The Limits of Qualitative Research and the Problem for Kaupapa Māori
Māori and Indigenous researchers are in a delicate position in the academy. We are subject to its colonial legacy and division of knowledge from which we must find a way forward to answer difficult questions in a meaningful manner. The exposure to fragmentation can reveal itself in a “methodological discomfort” that Indigenous scholars may have observed. In my experience, Māori Studies departments are led by Māori researchers who take interest in Māori-related topics. Unique to Māori and Indigenous studies is the entangled relationship to the topics researched, which have potential to resurface colonial trauma (Te Huia, 2022).

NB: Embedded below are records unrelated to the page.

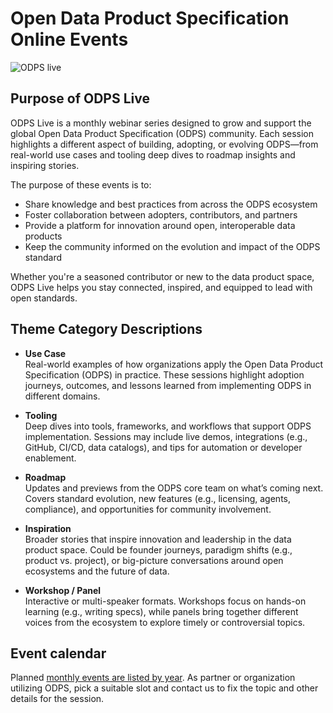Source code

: # Open Data Product Specification Online Events 
![ODPS live]([http://url/to/img.png](https://github.com/Open-Data-Product-Initiative/odps-events/blob/main/docs/odps-live.png))

## Purpose of ODPS Live

ODPS Live is a monthly webinar series designed to grow and support the global Open Data Product Specification (ODPS) community. Each session highlights a different aspect of building, adopting, or evolving ODPS—from real-world use cases and tooling deep dives to roadmap insights and inspiring stories.

The purpose of these events is to:
- Share knowledge and best practices from across the ODPS ecosystem
- Foster collaboration between adopters, contributors, and partners
- Provide a platform for innovation around open, interoperable data products
- Keep the community informed on the evolution and impact of the ODPS standard

Whether you're a seasoned contributor or new to the data product space, ODPS Live helps you stay connected, inspired, and equipped to lead with open standards.


## Theme Category Descriptions

- **Use Case**  
  Real-world examples of how organizations apply the Open Data Product Specification (ODPS) in practice. These sessions highlight adoption journeys, outcomes, and lessons learned from implementing ODPS in different domains.

- **Tooling**  
  Deep dives into tools, frameworks, and workflows that support ODPS implementation. Sessions may include live demos, integrations (e.g., GitHub, CI/CD, data catalogs), and tips for automation or developer enablement.

- **Roadmap**  
  Updates and previews from the ODPS core team on what’s coming next. Covers standard evolution, new features (e.g., licensing, agents, compliance), and opportunities for community involvement.

- **Inspiration**  
  Broader stories that inspire innovation and leadership in the data product space. Could be founder journeys, paradigm shifts (e.g., product vs. project), or big-picture conversations around open ecosystems and the future of data.

- **Workshop / Panel**  
  Interactive or multi-speaker formats. Workshops focus on hands-on learning (e.g., writing specs), while panels bring together different voices from the ecosystem to explore timely or controversial topics.

## Event calendar

Planned [monthly events are listed by year](https://github.com/Open-Data-Product-Initiative/odps-events/blob/main/calendar/readme.md). As partner or organization utilizing ODPS, pick a suitable slot and contact us to fix the topic and other details for the session. 

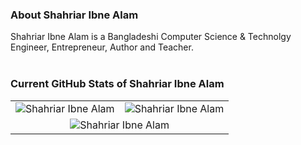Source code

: ### About Shahriar Ibne Alam
Shahriar Ibne Alam is a Bangladeshi Computer Science & Technolgy Engineer, Entrepreneur, Author and Teacher.
<br>
<br>
### Current GitHub Stats of Shahriar Ibne Alam 
<table width="100%" border="0">
<tr>
  <td><img src="https://github-readme-stats.vercel.app/api?username=shahriaribnealam&show_icons=true" alt="Shahriar Ibne Alam" style="max-width:100%;"></td>
  <td><img src="https://github-readme-streak-stats.herokuapp.com/?user=shahriaribnealam" alt="Shahriar Ibne Alam" style="max-width:100%;"></td>
</tr>
 <tr>
   <td colspan="2"><center><img src="https://github-profile-trophy.vercel.app/?username=shahriaribnealam" alt="Shahriar Ibne Alam" style="max-width:100%;"></center></td>
 </tr>
</table>


<!--
**shahriaribnealam/shahriaribnealam** is a ✨ _special_ ✨ repository because its `README.md` (this file) appears on your GitHub profile.

Here are some ideas to get you started:

- 🔭 I’m currently working on ...
- 🌱 I’m currently learning ...
- 👯 I’m looking to collaborate on ...
- 🤔 I’m looking for help with ...
- 💬 Ask me about ...
- 📫 How to reach me: ...
- 😄 Pronouns: ...
- ⚡ Fun fact: ...
-->
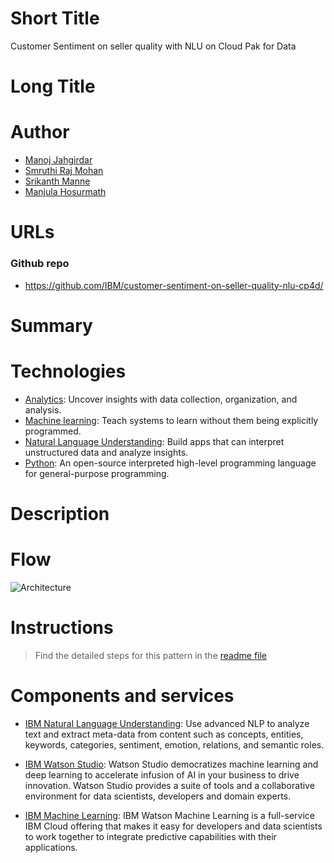 # Short Title

Customer Sentiment on seller quality with NLU on Cloud Pak for Data

# Long Title



# Author
* [Manoj Jahgirdar](https://www.linkedin.com/in/manoj-jahgirdar-6b5b33142/)
* [Smruthi Raj Mohan](https://www.linkedin.com/in/smruthi-raj-mohan-143088145/)
* [Srikanth Manne]()
* [Manjula Hosurmath](https://www.linkedin.com/in/manjula-g-hosurmath-0b47031)

# URLs

### Github repo

* https://github.com/IBM/customer-sentiment-on-seller-quality-nlu-cp4d/

# Summary


# Technologies

* [Analytics](https://developer.ibm.com/technologies/analytics/): Uncover insights with data collection, organization, and analysis.
* [Machine learning](https://developer.ibm.com/technologies/machine-learning/): Teach systems to learn without them being explicitly programmed.
* [Natural Language Understanding](https://developer.ibm.com/technologies/natural-language-processing/): Build apps that can interpret unstructured data and analyze insights.
* [Python](https://developer.ibm.com/technologies/python): An open-source interpreted high-level programming language for general-purpose programming.

# Description



# Flow

![Architecture]()

# Instructions

> Find the detailed steps for this pattern in the [readme file](https://github.com/IBM/customer-sentiment-on-seller-quality-nlu-cp4d/blob/master/README.md)


# Components and services

* [IBM Natural Language Understanding](https://cloud.ibm.com/catalog/services/natural-language-understanding): Use advanced NLP to analyze text and extract meta-data from content such as concepts, entities, keywords, categories, sentiment, emotion, relations, and semantic roles.

* [IBM Watson Studio](https://cloud.ibm.com/catalog/services/watson-studio): Watson Studio democratizes machine learning and deep learning to accelerate infusion of AI in your business to drive innovation. Watson Studio provides a suite of tools and a collaborative environment for data scientists, developers and domain experts.

* [IBM Machine Learning](https://cloud.ibm.com/catalog/services/machine-learning): IBM Watson Machine Learning is a full-service IBM Cloud offering that makes it easy for developers and data scientists to work together to integrate predictive capabilities with their applications.
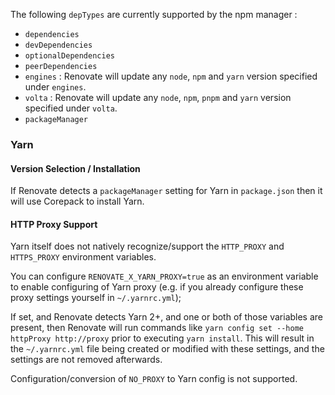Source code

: The following `depTypes` are currently supported by the npm manager :

- `dependencies`
- `devDependencies`
- `optionalDependencies`
- `peerDependencies`
- `engines` : Renovate will update any `node`, `npm` and `yarn` version specified under `engines`.
- `volta` : Renovate will update any `node`, `npm`, `pnpm` and `yarn` version specified under `volta`.
- `packageManager`

### Yarn

#### Version Selection / Installation

If Renovate detects a `packageManager` setting for Yarn in `package.json` then it will use Corepack to install Yarn.

#### HTTP Proxy Support

Yarn itself does not natively recognize/support the `HTTP_PROXY` and `HTTPS_PROXY` environment variables.

You can configure `RENOVATE_X_YARN_PROXY=true` as an environment variable to enable configuring of Yarn proxy (e.g. if you already configure these proxy settings yourself in `~/.yarnrc.yml`);

If set, and Renovate detects Yarn 2+, and one or both of those variables are present, then Renovate will run commands like `yarn config set --home httpProxy http://proxy` prior to executing `yarn install`.
This will result in the `~/.yarnrc.yml` file being created or modified with these settings, and the settings are not removed afterwards.

Configuration/conversion of `NO_PROXY` to Yarn config is not supported.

It is worth recalling Linda Tuhiwai Smith’s (1999/2012) famous words, “[t]he word itself, ‘research’, is probably one of the dirtiest words in the indigenous world’s vocabulary” (p. 1). The relationship to research is thus a lived reality that may exceed the conventional research dynamic in other disciplines. Accordingly, Māori and Indigenous scholars are concerned with the ethical procedures of research (Battiste, 2007; Cram & Adcock, 2022; Grande, 2004; Innes, 2004; Wilson, 2001). Although Indigenous scholarship has developed a suite of methodological tools, the empirical certainty that it has come to rely upon, further exposes metaphysical entities to fragmentation.
Māori scholars experience the “trap” of Western methodology (Mika & Stewart, 2016). Research projects that employ qualitative methodologies require the researcher to formulate a research question that demands a means of data collection, usually with human participants. Interview questions tend to focus on tangible socio-political matters that steer analysis towards epistemological factors. The research question is thus formulated with a data-collecting purpose for it to stand. Thematic analysis of interviews is intended to answer the research question resembling a closed-ended process. The shape of the qualitative research process is centred on a desire to know that is designed to create certainty to justify methodological procedures. I call this the “problem-solution pathway.” The closed-loop formula inhibits discussion of the metaphysical register. The methodological discomfort I raise here should concern Indigenous scholars because fragmentation is “the fundamental mode of colonisation” (Mika, 2021b, p. 50).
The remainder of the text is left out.